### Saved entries
◇ ◇ ◇ ◇ ◇
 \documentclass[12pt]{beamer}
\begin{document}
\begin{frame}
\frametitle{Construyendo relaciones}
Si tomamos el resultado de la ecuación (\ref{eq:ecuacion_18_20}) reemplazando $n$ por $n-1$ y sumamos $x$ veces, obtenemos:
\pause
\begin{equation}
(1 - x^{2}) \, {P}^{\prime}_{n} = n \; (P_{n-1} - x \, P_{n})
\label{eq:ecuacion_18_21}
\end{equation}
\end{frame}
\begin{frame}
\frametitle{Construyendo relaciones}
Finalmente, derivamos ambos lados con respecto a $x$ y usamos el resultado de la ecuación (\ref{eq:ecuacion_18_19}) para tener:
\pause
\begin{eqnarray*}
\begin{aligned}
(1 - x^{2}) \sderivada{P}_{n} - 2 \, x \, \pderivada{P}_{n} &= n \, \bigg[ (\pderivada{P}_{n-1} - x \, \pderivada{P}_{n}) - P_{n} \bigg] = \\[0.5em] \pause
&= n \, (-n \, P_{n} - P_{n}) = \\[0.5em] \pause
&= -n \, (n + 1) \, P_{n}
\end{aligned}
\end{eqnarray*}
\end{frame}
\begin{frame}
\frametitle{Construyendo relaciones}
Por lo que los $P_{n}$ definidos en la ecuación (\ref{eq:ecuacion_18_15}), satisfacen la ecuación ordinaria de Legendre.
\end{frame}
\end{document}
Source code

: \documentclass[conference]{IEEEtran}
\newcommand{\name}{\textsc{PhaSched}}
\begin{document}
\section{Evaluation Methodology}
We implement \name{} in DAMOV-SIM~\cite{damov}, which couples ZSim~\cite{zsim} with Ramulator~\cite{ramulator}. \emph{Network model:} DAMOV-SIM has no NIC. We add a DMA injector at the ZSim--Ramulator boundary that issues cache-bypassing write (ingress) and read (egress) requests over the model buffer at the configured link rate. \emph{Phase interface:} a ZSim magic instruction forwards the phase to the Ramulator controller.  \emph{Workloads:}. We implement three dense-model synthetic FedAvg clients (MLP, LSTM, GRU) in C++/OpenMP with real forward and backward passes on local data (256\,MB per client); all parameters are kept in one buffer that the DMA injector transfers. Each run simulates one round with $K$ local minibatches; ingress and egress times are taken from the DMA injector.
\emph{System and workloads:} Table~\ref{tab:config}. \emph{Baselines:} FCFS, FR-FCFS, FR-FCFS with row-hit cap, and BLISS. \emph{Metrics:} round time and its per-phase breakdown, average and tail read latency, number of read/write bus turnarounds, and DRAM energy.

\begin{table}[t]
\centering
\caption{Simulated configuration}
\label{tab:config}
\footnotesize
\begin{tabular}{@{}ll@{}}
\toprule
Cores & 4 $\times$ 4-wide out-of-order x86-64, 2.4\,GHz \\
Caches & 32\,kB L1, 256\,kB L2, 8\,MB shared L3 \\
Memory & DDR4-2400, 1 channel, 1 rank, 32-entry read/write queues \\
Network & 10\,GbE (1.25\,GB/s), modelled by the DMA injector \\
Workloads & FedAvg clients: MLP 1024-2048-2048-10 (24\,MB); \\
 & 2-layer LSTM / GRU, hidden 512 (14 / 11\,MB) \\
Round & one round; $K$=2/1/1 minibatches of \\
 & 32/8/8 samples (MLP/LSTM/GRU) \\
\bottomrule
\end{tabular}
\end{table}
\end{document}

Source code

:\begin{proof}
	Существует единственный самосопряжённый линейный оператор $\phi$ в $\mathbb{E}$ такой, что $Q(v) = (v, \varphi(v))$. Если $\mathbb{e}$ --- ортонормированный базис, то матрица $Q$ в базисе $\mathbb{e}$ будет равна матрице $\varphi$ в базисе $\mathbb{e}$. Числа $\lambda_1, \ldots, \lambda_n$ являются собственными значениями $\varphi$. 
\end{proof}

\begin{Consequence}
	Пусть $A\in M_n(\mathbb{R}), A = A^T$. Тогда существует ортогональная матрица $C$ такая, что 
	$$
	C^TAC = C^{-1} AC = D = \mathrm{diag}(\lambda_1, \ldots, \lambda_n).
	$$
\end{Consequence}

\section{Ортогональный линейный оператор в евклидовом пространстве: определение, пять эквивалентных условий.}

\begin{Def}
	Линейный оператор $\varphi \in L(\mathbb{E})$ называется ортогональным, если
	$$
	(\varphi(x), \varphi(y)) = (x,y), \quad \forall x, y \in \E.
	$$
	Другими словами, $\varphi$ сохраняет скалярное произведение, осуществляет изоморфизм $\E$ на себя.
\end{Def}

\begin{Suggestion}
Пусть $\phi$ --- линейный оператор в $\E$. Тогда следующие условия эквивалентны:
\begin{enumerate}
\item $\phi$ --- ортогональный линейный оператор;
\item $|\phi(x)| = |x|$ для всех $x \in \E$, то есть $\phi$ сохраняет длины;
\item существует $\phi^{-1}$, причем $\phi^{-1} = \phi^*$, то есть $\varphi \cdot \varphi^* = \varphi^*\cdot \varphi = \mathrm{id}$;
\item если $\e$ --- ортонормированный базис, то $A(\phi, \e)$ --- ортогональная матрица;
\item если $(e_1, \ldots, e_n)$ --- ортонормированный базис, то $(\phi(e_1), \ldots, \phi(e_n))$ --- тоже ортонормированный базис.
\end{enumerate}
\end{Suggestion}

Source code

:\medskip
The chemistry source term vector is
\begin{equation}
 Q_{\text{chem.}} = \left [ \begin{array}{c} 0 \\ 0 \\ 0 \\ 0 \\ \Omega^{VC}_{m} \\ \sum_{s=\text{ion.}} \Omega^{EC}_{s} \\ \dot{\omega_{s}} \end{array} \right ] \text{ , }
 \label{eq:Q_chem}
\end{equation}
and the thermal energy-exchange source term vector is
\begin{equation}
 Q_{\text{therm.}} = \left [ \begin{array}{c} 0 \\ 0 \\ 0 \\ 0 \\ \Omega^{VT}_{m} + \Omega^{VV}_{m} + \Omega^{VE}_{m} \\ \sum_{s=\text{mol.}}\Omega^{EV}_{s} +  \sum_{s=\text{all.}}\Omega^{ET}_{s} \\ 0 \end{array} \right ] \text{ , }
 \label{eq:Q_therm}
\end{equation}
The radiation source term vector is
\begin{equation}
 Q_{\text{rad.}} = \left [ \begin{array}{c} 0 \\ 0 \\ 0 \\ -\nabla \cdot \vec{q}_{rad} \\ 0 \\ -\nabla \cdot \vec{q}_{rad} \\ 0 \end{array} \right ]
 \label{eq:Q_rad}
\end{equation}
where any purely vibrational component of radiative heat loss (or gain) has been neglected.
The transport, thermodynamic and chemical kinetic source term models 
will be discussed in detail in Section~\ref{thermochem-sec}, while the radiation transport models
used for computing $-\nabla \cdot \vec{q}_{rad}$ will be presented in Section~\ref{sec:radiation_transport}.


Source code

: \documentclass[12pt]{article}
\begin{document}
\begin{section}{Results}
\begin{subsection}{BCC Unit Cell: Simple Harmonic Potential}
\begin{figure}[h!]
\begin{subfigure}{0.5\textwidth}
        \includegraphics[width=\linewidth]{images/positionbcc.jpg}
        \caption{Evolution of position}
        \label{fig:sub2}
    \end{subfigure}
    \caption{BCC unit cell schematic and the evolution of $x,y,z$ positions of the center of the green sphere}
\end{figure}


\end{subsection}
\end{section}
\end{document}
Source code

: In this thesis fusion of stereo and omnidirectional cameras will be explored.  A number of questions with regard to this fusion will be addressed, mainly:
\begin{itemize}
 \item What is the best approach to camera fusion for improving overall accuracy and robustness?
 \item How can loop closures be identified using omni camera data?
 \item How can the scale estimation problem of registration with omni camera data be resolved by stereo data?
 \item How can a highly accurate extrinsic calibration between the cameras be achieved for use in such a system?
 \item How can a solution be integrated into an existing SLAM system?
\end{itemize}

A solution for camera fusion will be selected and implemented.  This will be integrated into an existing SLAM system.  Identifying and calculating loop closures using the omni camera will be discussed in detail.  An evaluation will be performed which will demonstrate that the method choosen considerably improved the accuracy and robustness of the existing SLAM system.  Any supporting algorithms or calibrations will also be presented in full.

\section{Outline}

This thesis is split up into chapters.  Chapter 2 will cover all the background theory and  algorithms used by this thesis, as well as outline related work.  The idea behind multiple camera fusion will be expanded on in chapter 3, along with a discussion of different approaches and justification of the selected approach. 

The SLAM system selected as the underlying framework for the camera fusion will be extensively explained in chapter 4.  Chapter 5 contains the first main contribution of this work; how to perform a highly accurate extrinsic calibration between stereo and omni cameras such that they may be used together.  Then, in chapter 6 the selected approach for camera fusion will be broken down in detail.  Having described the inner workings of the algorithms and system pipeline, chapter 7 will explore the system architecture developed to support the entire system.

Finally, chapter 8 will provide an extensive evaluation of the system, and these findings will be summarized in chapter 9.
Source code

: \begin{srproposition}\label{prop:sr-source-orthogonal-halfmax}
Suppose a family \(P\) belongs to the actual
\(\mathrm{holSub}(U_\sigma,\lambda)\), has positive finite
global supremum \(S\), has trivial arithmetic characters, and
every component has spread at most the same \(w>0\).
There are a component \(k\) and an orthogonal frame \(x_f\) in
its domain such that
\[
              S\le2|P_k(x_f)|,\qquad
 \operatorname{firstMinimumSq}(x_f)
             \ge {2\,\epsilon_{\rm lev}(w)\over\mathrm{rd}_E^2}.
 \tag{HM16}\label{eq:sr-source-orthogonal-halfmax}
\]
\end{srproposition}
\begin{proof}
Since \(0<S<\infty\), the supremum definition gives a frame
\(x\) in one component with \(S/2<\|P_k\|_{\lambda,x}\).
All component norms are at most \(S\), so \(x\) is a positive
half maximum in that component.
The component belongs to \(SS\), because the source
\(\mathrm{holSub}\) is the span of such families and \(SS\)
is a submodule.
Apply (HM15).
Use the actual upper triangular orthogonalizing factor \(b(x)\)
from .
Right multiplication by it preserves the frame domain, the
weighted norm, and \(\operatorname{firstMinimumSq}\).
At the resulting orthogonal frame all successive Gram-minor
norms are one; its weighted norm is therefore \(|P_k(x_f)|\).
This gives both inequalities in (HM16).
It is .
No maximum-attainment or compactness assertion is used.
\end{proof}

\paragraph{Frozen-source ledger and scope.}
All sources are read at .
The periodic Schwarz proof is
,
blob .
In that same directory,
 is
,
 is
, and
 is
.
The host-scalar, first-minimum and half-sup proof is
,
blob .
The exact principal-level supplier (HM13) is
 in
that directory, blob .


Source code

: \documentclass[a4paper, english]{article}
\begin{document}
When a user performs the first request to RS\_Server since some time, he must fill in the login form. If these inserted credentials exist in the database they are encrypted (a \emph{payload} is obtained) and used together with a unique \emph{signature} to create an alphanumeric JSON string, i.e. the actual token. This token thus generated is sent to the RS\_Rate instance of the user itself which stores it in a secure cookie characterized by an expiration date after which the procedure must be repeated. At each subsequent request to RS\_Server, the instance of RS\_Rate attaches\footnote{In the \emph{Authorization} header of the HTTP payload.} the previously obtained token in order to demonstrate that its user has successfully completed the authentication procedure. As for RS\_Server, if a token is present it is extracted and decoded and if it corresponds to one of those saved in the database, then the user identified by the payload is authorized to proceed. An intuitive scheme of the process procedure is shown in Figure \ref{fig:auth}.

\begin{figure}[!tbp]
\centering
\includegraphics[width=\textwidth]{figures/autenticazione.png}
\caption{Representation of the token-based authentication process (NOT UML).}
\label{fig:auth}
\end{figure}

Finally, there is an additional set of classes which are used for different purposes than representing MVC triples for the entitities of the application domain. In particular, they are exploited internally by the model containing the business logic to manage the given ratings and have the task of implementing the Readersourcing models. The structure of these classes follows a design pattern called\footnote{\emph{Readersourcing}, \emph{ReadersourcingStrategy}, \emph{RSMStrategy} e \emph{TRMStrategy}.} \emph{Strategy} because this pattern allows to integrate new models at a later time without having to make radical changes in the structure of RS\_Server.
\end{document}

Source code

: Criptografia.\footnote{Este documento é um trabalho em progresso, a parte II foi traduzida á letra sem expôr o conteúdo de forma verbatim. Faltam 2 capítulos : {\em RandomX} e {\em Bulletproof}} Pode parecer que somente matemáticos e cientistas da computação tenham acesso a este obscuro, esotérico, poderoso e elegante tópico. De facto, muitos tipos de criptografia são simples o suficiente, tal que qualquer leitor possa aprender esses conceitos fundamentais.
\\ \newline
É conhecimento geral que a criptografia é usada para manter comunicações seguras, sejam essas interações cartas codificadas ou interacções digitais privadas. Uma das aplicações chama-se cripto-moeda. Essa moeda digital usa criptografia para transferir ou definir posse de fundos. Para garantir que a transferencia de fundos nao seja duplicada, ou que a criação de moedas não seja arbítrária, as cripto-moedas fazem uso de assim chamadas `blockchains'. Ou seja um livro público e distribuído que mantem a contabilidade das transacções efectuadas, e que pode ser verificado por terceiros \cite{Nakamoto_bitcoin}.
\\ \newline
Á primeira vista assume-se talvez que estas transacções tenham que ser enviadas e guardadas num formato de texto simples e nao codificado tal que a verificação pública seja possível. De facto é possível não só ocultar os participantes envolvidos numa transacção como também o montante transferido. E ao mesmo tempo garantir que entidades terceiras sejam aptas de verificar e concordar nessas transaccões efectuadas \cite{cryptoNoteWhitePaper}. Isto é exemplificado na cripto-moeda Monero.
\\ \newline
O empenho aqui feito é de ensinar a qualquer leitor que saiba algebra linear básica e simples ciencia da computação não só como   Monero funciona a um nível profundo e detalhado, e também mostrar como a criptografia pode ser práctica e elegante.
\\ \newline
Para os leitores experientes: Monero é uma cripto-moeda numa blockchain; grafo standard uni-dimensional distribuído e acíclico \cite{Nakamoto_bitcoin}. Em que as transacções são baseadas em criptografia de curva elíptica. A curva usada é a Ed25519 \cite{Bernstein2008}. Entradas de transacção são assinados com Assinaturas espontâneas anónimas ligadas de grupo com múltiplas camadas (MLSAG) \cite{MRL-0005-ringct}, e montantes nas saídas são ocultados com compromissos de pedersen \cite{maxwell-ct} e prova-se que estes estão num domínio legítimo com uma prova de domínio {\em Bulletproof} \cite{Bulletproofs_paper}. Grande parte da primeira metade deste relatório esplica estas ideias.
◇ ◇ ◇ ◇ ◇
### Task details
Filter the data above, keeping only lines that include the string "presented".

### Result of this exercise
used for computing $-\nabla \cdot \vec{q}_{rad}$ will be presented in Section~\ref{sec:radiation_transport}.
A solution for camera fusion will be selected and implemented.  This will be integrated into an existing SLAM system.  Identifying and calculating loop closures using the omni camera will be discussed in detail.  An evaluation will be performed which will demonstrate that the method choosen considerably improved the accuracy and robustness of the existing SLAM system.  Any supporting algorithms or calibrations will also be presented in full.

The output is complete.